What's remotely agile about Agile?

They also use some sort of 'agile' team management process. I really can't say anything good about that at all.

Apart from some pretty shitty choice of words ('sprint' being the most egregious, but also 'backlog item' for all tasks, not just those beyond due-date; all designed to subtly force people to work harder for the same pay) the whole point of 'agile' seems to be to force all of the team to manage the team together. Which is ... a bit backwards. Firstly there's the problem of specialised skills and experience. It also exposes everyone to the responsibilities that managers "get paid the big bucks" for in compensation.
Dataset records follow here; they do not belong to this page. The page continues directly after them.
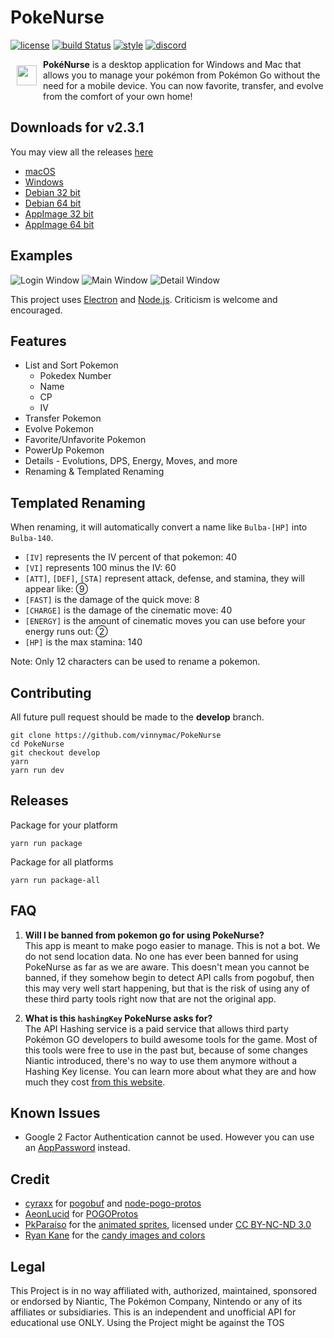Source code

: # PokeNurse
[![license](https://img.shields.io/github/license/mashape/apistatus.svg?maxAge=2592000)]()
[![build Status](https://travis-ci.org/vinnymac/PokeNurse.svg?branch=develop)](https://travis-ci.org/vinnymac/PokeNurse)
[![style](https://img.shields.io/badge/style-eslint-brightgreen.svg)]()
[![discord](https://img.shields.io/badge/discord-PokéNurse-738bd7.svg)](https://discord.gg/sSXCruy)

<img src="app/imgs/pokecenterIcons/RED Mac.png?raw=true" width="32px" align="left" hspace="10" vspace="10">

**PokéNurse** is a desktop application for Windows and Mac that allows you to manage your pokémon from Pokémon Go without the need for a mobile device. You can now favorite, transfer, and evolve from the comfort of your own home!

## Downloads for v2.3.1
You may view all the releases [here](https://github.com/vinnymac/PokeNurse/releases)
* [macOS](https://github.com/vinnymac/PokeNurse/releases/download/v2.3.1/PokeNurse.dmg)
* [Windows](https://github.com/vinnymac/PokeNurse/releases/download/v2.3.1/PokeNurse.exe)
* [Debian 32 bit](https://github.com/vinnymac/PokeNurse/releases/download/v2.3.1/PokeNurse-ia32.deb)
* [Debian 64 bit](https://github.com/vinnymac/PokeNurse/releases/download/v2.3.1/PokeNurse-x64.deb)
* [AppImage 32 bit](https://github.com/vinnymac/PokeNurse/releases/download/v2.3.1/PokeNurse-ia32.AppImage)
* [AppImage 64 bit](https://github.com/vinnymac/PokeNurse/releases/download/v2.3.1/PokeNurse-x64.AppImage)

## Examples
![Login Window](app/loginExample.png)
![Main Window](app/tableExample.png)
![Detail Window](app/detailExample.png)

This project uses [Electron](http://electron.atom.io/) and [Node.js](https://nodejs.org/en/).  Criticism is welcome and encouraged.

## Features
* List and Sort Pokemon
    * Pokedex Number
    * Name
    * CP
    * IV
* Transfer Pokemon
* Evolve Pokemon
* Favorite/Unfavorite Pokemon
* PowerUp Pokemon
* Details - Evolutions, DPS, Energy, Moves, and more
* Renaming & Templated Renaming

## Templated Renaming
When renaming, it will automatically convert a name like `Bulba-[HP]` into `Bulba-140`.
* `[IV]` represents the IV percent of that pokemon: 40
* `[VI]` represents 100 minus the IV: 60
* `[ATT]`, `[DEF]`, `[STA]` represent attack, defense, and stamina, they will appear like: ⑨
* `[FAST]` is the damage of the quick move: 8
* `[CHARGE]` is the damage of the cinematic move: 40
* `[ENERGY]` is the amount of cinematic moves you can use before your energy runs out: ②
* `[HP]` is the max stamina: 140

Note: Only 12 characters can be used to rename a pokemon.

## Contributing
  All future pull request should be made to the **develop** branch.

    git clone https://github.com/vinnymac/PokeNurse
    cd PokeNurse
    git checkout develop
    yarn
    yarn run dev

## Releases

  Package for your platform

    yarn run package

  Package for all platforms

    yarn run package-all

## FAQ
1. **Will I be banned from pokemon go for using PokeNurse?**  
This app is meant to make pogo easier to manage. This is not a bot. We do not send location data. No one has ever been banned for using PokeNurse as far as we are aware. This doesn't mean you cannot be banned, if they somehow begin to detect API calls from pogobuf, then this may very well start happening, but that is the risk of using any of these third party tools right now that are not the original app.

2. **What is this `hashingKey` PokeNurse asks for?**  
The API Hashing service is a paid service that allows third party Pokémon GO developers to build awesome tools for the game. Most of this tools were free to use in the past but, because of some changes Niantic introduced, there's no way to use them anymore without a Hashing Key license. You can learn more about what they are and how much they cost [from this website](https://talk.pogodev.org/d/51-api-hashing-service-by-pokefarmer).

## Known Issues
* Google 2 Factor Authentication cannot be used. However you can use an [AppPassword](https://security.google.com/settings/security/apppasswords) instead.

## Credit
* [cyraxx](https://github.com/cyraxx) for [pogobuf](https://github.com/cyraxx/pogobuf) and [node-pogo-protos](https://github.com/cyraxx/node-pogo-protos)
* [AeonLucid](https://github.com/AeonLucid) for [POGOProtos](https://github.com/AeonLucid/POGOProtos)
* [PkParaíso](https://www.pkparaiso.com) for the [animated sprites](https://www.pkparaiso.com/xy/sprites_pokemon.php), licensed under [CC BY-NC-ND 3.0](https://creativecommons.org/licenses/by-nc-nd/3.0/)
* [Ryan Kane](https://github.com/ryankane) for the [candy images and colors](http://rmkane.com/experiment/pokemon/candy/)

## Legal
This Project is in no way affiliated with, authorized, maintained, sponsored or endorsed by Niantic, The Pokémon Company, Nintendo or any of its affiliates or subsidiaries. This is an independent and unofficial API for educational use ONLY. Using the Project might be against the TOS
But ultimately it's just another overhead which interferes with actually getting work done. The point of a manager/team leader is to grease the wheels to let the other developers get work done as efficiently as possible and in a cohesive way. And people are different so more than one approach may be necessary. They usually never get to do any 'real work' themselves but without them (as in agile) nobody else does either. I sat through a 2 hour 'planning' meeting in abject horror as they seemed to mostly just group-operate a bug tracker. Something which could have taken the team leader 15 minutes of his own time (and the bigger items could have been done properly rather than just a hand-wavy guesstimate). I'm sure my disgust was visible because i don't even try to hide it and i was too tired to care.

Anyway I did a little reading about it and it just seems like someone went and interviewed (or imagined) a bunch of 'highly productive' teams about their "process" and wrote it down in a book to make money - creating a whole new language in the process as a way to start a new religion (and more profits).
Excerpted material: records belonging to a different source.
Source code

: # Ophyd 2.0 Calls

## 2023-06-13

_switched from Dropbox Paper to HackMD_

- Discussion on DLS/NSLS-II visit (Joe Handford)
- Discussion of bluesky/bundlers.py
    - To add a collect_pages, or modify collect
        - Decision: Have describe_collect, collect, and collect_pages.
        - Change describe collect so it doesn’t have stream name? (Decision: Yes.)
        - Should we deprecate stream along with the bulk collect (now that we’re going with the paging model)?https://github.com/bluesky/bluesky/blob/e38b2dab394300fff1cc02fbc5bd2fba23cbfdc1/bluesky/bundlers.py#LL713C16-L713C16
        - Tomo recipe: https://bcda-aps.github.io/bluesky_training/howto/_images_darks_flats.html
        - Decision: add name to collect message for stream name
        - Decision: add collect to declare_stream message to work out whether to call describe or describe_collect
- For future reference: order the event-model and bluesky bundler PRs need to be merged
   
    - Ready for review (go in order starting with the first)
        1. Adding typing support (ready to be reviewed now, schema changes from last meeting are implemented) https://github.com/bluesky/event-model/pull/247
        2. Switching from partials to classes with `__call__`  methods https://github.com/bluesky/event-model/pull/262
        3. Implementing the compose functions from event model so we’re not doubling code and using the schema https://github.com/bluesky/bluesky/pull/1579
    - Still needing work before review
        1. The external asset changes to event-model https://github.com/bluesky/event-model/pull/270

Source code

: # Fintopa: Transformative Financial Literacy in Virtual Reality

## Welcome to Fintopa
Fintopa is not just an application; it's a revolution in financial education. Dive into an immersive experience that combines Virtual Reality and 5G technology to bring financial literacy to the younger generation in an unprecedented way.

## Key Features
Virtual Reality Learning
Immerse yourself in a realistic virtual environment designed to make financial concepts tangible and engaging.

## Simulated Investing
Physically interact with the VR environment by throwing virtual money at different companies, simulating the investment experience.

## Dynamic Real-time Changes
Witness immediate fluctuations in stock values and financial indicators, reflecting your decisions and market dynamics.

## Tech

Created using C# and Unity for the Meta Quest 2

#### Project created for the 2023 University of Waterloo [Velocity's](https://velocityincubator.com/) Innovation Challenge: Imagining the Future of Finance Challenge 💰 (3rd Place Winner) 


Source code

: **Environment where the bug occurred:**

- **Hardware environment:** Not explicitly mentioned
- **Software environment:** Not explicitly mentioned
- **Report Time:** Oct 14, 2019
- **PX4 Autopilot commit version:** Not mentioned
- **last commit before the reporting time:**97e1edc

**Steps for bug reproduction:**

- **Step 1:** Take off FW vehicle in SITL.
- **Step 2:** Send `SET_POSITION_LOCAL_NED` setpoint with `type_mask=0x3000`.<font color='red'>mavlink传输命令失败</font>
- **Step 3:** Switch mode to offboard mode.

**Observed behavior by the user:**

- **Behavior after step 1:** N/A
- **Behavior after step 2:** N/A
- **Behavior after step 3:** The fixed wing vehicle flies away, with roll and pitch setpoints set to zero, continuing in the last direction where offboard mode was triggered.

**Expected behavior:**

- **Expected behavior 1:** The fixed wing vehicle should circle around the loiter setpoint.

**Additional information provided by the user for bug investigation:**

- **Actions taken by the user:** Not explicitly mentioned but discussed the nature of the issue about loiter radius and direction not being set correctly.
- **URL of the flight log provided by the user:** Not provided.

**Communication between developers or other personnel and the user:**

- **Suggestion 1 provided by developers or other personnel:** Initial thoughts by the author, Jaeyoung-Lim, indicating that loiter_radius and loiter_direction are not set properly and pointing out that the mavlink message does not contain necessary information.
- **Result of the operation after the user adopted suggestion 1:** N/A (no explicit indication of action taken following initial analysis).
But they forgot the key element: teams are made of people. And people are ultimately what make the team work regardless of (and often in spite of) any processes in place. But this has probably been forgotten on purpose, books like this are for management who wants to treat individual employees as identical resource units to be reallocated and 'consumed' at will.

I can see agile working ... but only in environments and on projects where it was never needed to start with and in those it would only add unnecessary and considerable overheads. This kind of magic cannot be bottled into self-help books which is all these types of books are and why these things are so faddish. Like self-help books if they actually worked the whole self-help publishing industry would collapse.
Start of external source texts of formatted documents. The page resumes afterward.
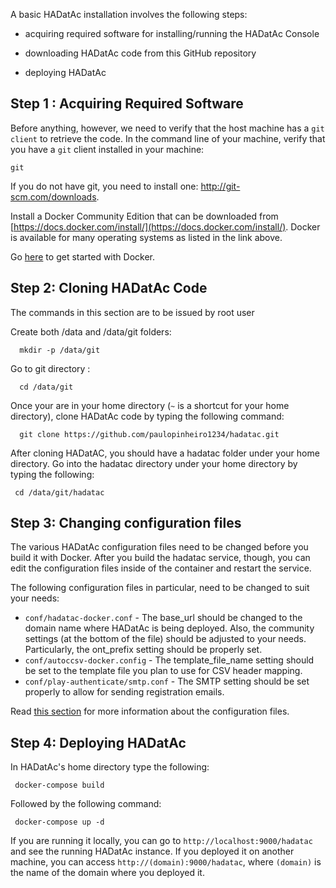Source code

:A basic HADatAc installation involves the following steps:

* acquiring required software for installing/running the HADatAc Console

* downloading HADatAc code from this GitHub repository 

* deploying HADatAc

## Step 1 : Acquiring Required Software

Before anything, however, we need to verify that the host machine has a `git client` to retrieve the code. In the command line of your machine, verify that you have a `git` client installed in your machine:

    git
 
If you do not have git, you need to install one: http://git-scm.com/downloads. 

Install a Docker Community Edition that can be downloaded from [https://docs.docker.com/install/](https://docs.docker.com/install/). Docker is available for many operating systems as listed in the link above.

Go [here](https://docs.docker.com/get-started/) to get started with Docker.

## Step 2: Cloning HADatAc Code

The commands in this section are to be issued by root user

Create both /data and /data/git folders:

      mkdir -p /data/git

Go to git directory :

      cd /data/git

Once your are in your home directory (`~` is a shortcut for your home directory), clone HADatAc code by typing the following command:

      git clone https://github.com/paulopinheiro1234/hadatac.git

After cloning HADatAC, you should have a hadatac folder under your home directory. Go into the hadatac directory under your home directory by typing the following:

     cd /data/git/hadatac

## Step 3: Changing configuration files

The various HADatAc configuration files need to be changed before you build it with Docker. After you build the hadatac service, though, you can edit the configuration files inside of the container and restart the service.

The following configuration files in particular, need to be changed to suit your needs:

* `conf/hadatac-docker.conf` - The base_url should be changed to the domain name where HADatAc is being deployed. Also, the community settings (at the bottom of the file) should be adjusted to your needs. Particularly, the ont_prefix setting should be properly set.
* `conf/autoccsv-docker.config` - The template_file_name setting should be set to the template file you plan to use for CSV header mapping.
* `conf/play-authenticate/smtp.conf` - The SMTP setting should be set properly to allow for sending registration emails.

Read [this section](https://github.com/paulopinheiro1234/hadatac/wiki/2.1.-Software-Configuration) for more information about the configuration files.

## Step 4: Deploying HADatAc

In HADatAc's home directory type the following:

     docker-compose build

Followed by the following command:

     docker-compose up -d 

If you are running it locally, you can go to `http://localhost:9000/hadatac` and see the running HADatAc instance. If you deployed it on another machine, you can access `http://(domain):9000/hadatac`, where `(domain)` is the name of the domain where you deployed it.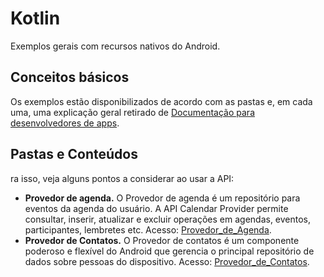 # Kotlin






Exemplos gerais com recursos nativos do Android.



## Conceitos básicos

Os exemplos estão disponibilizados de acordo com as pastas e, em cada uma, uma explicação geral retirado de [Documentação para desenvolvedores de apps](https://developer.android.com/docs).



## Pastas e Conteúdos

ra isso, veja alguns pontos a considerar ao usar a API:

- **Provedor de agenda.** O Provedor de agenda é um repositório para eventos da agenda do usuário. A API Calendar Provider permite consultar, inserir, atualizar e excluir operações em agendas, eventos, participantes, lembretes etc. Acesso: [Provedor_de_Agenda](https://github.com/W-M-M-saoLuis/Kotlin/tree/main/Provedor_de_Agenda).
- **Provedor de Contatos.** O Provedor de contatos é um componente poderoso e flexível do Android que gerencia o principal repositório de dados sobre pessoas do dispositivo. Acesso: [Provedor_de_Contatos](https://github.com/W-M-M-saoLuis/Kotlin/tree/main/Provedor_de_Contatos).



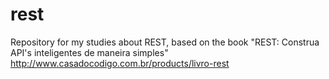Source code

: # rest
Repository for my studies about REST, based on the book "REST: Construa API's inteligentes de maneira simples" http://www.casadocodigo.com.br/products/livro-rest
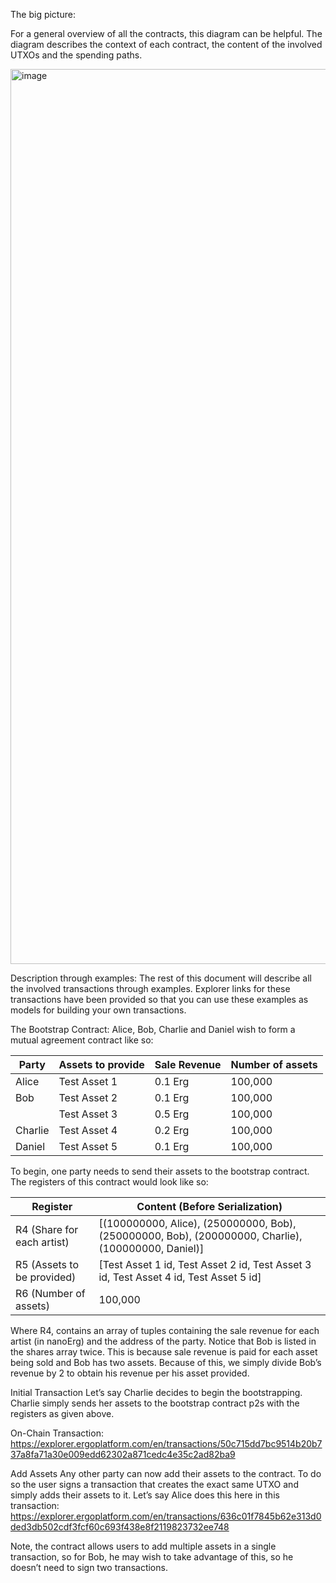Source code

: The big picture:

For a general overview of all the contracts, this diagram can be helpful. The diagram describes the context of each contract, the content of the involved UTXOs and the spending paths.

<img width="1432" alt="image" src="https://user-images.githubusercontent.com/112732047/192360881-5035ed14-ded6-4384-a75e-c8f10d9ae1ba.png">

Description through examples:
The rest of this document will describe all the involved transactions through examples. Explorer links for these transactions have been provided so that you can use these examples as models for building your own transactions.

The Bootstrap Contract:
Alice, Bob, Charlie and Daniel wish to form a mutual agreement contract like so:

| Party        | Assets to provide      | Sale Revenue  | Number of assets  |
|--------------|------------------------|---------------|-------------------|
| Alice        | Test Asset 1           | 0.1 Erg       | 100,000           |
| Bob          | Test Asset 2           | 0.1 Erg       | 100,000           |
|              | Test Asset 3           | 0.5 Erg       | 100,000           |
| Charlie      | Test Asset 4           | 0.2 Erg       | 100,000           |
| Daniel       | Test Asset 5           | 0.1 Erg       | 100,000           |


To begin, one party needs to send their assets to the bootstrap contract. The registers of this
contract would look like so:

| Register                   | Content (Before Serialization)                                                                      |
|----------------------------|-----------------------------------------------------------------------------------------------------|
| R4 (Share for each artist) | [(100000000, Alice), (250000000, Bob), (250000000, Bob), (200000000, Charlie), (100000000, Daniel)] |
| R5 (Assets to be provided) | [Test Asset 1 id, Test Asset 2 id, Test Asset 3 id, Test Asset 4 id, Test Asset 5 id]               |
| R6 (Number of assets)      | 100,000                                                                                             |

Where R4, contains an array of tuples containing the sale revenue for each artist (in nanoErg) and the address of the party.
Notice that Bob is listed in the shares array twice. This is because sale revenue is paid for each asset being sold and Bob has two assets. Because of this, we simply divide Bob’s revenue by 2 to obtain his revenue per his asset provided.

Initial Transaction
Let’s say Charlie decides to begin the bootstrapping. Charlie simply sends her assets to the bootstrap contract p2s with the registers as given above.

On-Chain Transaction:
https://explorer.ergoplatform.com/en/transactions/50c715dd7bc9514b20b737a8fa71a30e009edd62302a871cedc4e35c2ad82ba9

Add Assets
Any other party can now add their assets to the contract. To do so the user signs a transaction that creates the exact same UTXO and simply adds their assets to it. Let’s say Alice does this here in this transaction:
https://explorer.ergoplatform.com/en/transactions/636c01f7845b62e313d0ded3db502cdf3fcf60c693f438e8f2119823732ee748

Note, the contract allows users to add multiple assets in a single transaction, so for Bob, he may wish to take advantage of this, so he doesn’t need to sign two transactions.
The whole two-week lock-step milestone thing is just nonsense too. There's never time to do any big architectural changes should they be required so they are never even suggested. And even little tasks just keep bouncing along across 'sprints' if they need to anyway it just means more wasted group-management time rather than letting them sit in the bug tracker till they're ready to be done.

I think like maven/ant they also forgot that a product which keeps the customer happy is the ultimate goal, not adherence to processes and racking up the count of passing short and arbitrary milestones.

But it's my day off ... but i'm too tired to do anything so I might just try to catch up on sleep and let my legs recover from the cycling. I haven't done this much for years and I was pretty much at my limit getting home yesterday; at least that's something that should improve quickly.